On Dreams and Robust Systems

Last night I had the strangest dream, one that I think has a lot to tell us about the U.S. healthcare system.

I dreamed I was leading a team that was developing a robot. I don’t recall the purpose of the robot, but I do remember there were several teams competing for the same prize, and that my team was succeeding where the others were not.

Now, what you need to understand is that way back in the day (we’re talking the early 1990s) I came up with the idea of a robotic vacuum that I called the Yarn Shark. It was very similar in intent to a modern Roomba. I did a lot of booking up on robotic systems and architecture back then with the idea of making a sellable product. That robot never came about, but the knowledge remained.

So in my dream one of the things we’d done was run a string of LED lights along the inside of the wheels and mount opposite of the lights a single light sensor that could count them as they passed. This was an old school solution to help your robot know where it was at, what its speed was, and in what direction it was traveling. To give you an example, if the wheels on your robot are 3″ in circumference, and there are 8 lights along its edge, then if your sensor “sees” 8 flashes of light, it’s fair to guess your robot has moved forward 3″. Pretty basic stuff.

All of the robot teams in my dream had been using these LED lights to help them navigate. The main difference was that the other teams had very carefully wrapped their lights around the wheels so they were all spaced apart uniformly. But on our robot, we wrapped the lights any old way, not caring how exact the lights were spaced. Now that inexactness of our spacing should have lead to less accurate navigation, as you can imagine, and the other teams assumed. However, the opposite was true. Our robot consistently navigated far better than the others. This was not because randomly spaced lights are better than uniform ones, but because our software design was different.

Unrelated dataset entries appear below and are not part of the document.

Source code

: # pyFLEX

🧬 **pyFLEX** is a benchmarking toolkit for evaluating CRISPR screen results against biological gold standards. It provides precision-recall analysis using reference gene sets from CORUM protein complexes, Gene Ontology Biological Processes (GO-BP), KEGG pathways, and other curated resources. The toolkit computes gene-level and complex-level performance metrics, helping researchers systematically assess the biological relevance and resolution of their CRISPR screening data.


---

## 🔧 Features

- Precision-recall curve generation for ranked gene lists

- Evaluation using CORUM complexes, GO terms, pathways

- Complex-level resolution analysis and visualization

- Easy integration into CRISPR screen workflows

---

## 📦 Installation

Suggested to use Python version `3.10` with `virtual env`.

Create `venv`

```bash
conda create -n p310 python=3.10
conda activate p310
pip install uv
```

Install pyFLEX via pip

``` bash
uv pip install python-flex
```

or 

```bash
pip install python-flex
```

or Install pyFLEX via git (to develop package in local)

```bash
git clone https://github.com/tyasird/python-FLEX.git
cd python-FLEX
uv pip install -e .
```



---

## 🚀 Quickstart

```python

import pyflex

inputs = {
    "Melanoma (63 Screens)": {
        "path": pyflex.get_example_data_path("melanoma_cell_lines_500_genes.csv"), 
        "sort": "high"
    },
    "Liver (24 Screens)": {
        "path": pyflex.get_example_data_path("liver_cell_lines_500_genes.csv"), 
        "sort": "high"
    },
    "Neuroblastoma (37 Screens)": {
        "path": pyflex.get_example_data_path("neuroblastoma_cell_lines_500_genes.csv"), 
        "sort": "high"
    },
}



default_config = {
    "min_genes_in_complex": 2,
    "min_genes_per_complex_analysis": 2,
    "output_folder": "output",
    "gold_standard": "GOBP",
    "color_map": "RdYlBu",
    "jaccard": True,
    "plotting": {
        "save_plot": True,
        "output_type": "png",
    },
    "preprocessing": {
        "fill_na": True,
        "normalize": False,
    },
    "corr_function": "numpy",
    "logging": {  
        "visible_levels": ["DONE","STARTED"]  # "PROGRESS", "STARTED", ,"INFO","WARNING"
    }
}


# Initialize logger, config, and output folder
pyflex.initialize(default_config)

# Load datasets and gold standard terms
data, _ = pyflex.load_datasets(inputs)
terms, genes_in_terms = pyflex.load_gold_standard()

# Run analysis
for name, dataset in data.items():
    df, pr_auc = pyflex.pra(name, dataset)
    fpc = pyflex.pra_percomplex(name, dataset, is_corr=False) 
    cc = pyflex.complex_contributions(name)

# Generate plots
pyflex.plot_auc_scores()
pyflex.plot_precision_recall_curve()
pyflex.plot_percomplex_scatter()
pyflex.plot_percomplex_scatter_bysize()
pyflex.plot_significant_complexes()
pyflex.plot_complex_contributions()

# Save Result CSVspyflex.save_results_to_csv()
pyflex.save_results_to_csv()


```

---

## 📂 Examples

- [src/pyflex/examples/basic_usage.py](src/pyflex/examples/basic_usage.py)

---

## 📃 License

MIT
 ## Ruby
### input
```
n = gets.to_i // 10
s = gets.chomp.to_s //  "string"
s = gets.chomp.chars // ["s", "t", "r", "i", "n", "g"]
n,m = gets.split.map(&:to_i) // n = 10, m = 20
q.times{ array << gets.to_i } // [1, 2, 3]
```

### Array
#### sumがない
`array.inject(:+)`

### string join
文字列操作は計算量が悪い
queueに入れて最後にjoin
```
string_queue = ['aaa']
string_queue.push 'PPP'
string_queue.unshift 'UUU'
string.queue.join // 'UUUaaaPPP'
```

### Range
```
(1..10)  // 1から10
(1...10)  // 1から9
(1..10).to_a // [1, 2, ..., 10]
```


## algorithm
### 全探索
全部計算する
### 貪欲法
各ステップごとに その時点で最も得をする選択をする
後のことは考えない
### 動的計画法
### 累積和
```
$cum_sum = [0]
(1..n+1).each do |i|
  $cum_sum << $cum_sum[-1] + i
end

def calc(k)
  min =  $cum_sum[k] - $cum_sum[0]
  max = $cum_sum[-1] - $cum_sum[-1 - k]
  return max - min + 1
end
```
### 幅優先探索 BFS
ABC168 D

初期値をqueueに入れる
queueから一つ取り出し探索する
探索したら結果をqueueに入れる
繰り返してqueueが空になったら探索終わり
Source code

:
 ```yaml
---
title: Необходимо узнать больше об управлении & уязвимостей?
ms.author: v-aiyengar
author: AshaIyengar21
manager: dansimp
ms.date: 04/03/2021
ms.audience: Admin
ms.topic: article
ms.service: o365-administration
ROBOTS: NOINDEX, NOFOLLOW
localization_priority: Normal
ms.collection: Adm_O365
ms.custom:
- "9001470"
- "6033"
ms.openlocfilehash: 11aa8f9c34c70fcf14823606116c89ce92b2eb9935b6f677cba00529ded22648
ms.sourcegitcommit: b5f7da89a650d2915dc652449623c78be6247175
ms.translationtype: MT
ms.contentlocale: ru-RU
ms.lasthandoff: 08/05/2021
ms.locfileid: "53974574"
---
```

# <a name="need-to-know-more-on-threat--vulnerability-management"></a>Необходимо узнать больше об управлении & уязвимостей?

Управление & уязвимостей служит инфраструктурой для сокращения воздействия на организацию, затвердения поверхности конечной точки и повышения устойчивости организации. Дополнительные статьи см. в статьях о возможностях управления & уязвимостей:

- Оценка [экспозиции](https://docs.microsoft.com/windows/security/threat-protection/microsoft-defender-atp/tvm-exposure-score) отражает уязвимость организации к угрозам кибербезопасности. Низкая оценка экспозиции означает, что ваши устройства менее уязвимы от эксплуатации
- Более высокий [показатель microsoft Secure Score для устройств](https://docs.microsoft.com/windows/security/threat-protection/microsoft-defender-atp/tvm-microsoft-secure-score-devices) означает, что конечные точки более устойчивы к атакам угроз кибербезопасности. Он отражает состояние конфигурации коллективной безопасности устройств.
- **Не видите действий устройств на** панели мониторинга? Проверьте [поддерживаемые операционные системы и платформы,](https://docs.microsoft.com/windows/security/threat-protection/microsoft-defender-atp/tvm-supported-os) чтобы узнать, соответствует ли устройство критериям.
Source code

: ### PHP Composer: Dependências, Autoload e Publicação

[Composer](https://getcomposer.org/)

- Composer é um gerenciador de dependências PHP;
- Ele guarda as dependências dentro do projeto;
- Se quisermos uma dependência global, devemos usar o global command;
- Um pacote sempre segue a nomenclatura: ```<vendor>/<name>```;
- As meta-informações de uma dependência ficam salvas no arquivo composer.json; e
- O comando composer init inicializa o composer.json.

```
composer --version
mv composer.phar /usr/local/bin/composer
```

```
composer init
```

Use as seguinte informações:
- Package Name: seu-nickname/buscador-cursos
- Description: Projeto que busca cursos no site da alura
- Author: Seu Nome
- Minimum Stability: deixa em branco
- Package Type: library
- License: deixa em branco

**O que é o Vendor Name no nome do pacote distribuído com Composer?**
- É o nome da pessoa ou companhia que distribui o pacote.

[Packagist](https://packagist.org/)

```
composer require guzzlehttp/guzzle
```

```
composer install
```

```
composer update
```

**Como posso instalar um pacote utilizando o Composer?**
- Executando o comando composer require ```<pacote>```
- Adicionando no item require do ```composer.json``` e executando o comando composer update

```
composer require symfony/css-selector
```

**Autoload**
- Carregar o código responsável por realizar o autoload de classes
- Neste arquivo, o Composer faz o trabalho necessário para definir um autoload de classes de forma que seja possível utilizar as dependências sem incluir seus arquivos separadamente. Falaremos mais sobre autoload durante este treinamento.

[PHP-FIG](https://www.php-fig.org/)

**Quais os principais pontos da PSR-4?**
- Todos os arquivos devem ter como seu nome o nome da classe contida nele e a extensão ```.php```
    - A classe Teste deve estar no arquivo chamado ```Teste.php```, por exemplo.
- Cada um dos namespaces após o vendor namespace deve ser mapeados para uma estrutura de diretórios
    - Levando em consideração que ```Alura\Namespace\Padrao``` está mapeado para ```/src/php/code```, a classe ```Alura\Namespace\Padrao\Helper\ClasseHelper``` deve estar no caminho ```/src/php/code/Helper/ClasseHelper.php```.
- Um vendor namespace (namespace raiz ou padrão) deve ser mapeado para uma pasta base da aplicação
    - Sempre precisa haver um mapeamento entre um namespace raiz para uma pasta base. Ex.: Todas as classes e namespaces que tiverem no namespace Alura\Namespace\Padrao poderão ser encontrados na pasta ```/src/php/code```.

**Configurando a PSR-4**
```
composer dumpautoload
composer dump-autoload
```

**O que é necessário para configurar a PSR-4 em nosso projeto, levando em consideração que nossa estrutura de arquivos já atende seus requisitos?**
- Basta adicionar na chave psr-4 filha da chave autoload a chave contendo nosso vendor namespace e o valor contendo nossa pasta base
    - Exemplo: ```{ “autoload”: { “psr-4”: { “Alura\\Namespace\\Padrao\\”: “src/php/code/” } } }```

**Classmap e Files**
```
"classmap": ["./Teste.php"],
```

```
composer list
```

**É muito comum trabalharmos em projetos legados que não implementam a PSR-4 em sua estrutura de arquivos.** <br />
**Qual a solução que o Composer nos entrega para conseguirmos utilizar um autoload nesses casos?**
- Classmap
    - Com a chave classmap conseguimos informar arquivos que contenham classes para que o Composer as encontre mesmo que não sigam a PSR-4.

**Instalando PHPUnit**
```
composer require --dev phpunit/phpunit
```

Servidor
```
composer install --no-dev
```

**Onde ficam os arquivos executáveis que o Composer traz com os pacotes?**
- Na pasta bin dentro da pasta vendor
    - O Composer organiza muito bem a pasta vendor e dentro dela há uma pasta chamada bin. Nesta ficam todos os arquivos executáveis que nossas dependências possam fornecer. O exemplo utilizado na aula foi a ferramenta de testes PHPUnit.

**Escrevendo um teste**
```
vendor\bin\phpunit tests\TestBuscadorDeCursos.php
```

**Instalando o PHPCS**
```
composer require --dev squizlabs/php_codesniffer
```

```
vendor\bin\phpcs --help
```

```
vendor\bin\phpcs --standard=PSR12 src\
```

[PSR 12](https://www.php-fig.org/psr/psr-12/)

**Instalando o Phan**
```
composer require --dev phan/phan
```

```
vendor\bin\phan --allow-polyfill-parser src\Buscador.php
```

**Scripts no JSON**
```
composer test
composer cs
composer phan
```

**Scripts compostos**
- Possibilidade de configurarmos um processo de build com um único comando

The other robots relied upon their accurate spacing, and were programmed with the assumption that every flash of a light was a reliable indicator. Our system, by way of contrast, was designed from the get go with the idea that you could not trust what the sensors were telling the processor. In effect, our processor did not trust its sensors to be reliable, and therefore computed its location differently.

BTW this is largely true. In the real world a wheel moves forward and backward in ways that can be surprising, For instance, when a robot is turning the outer wheels roll a longer distance then the inside wheels. Which leads to the question, wheel is the reliable one? If a robot happens to back up and turn, then its possible a light will trigger the sensor while the wheel is going forward, and then backward. Your processor, not being able to know anything else about the wheel, might assume those flashes indicate consistent motion in one direction or the other, when in fact the wheel had gone both ways.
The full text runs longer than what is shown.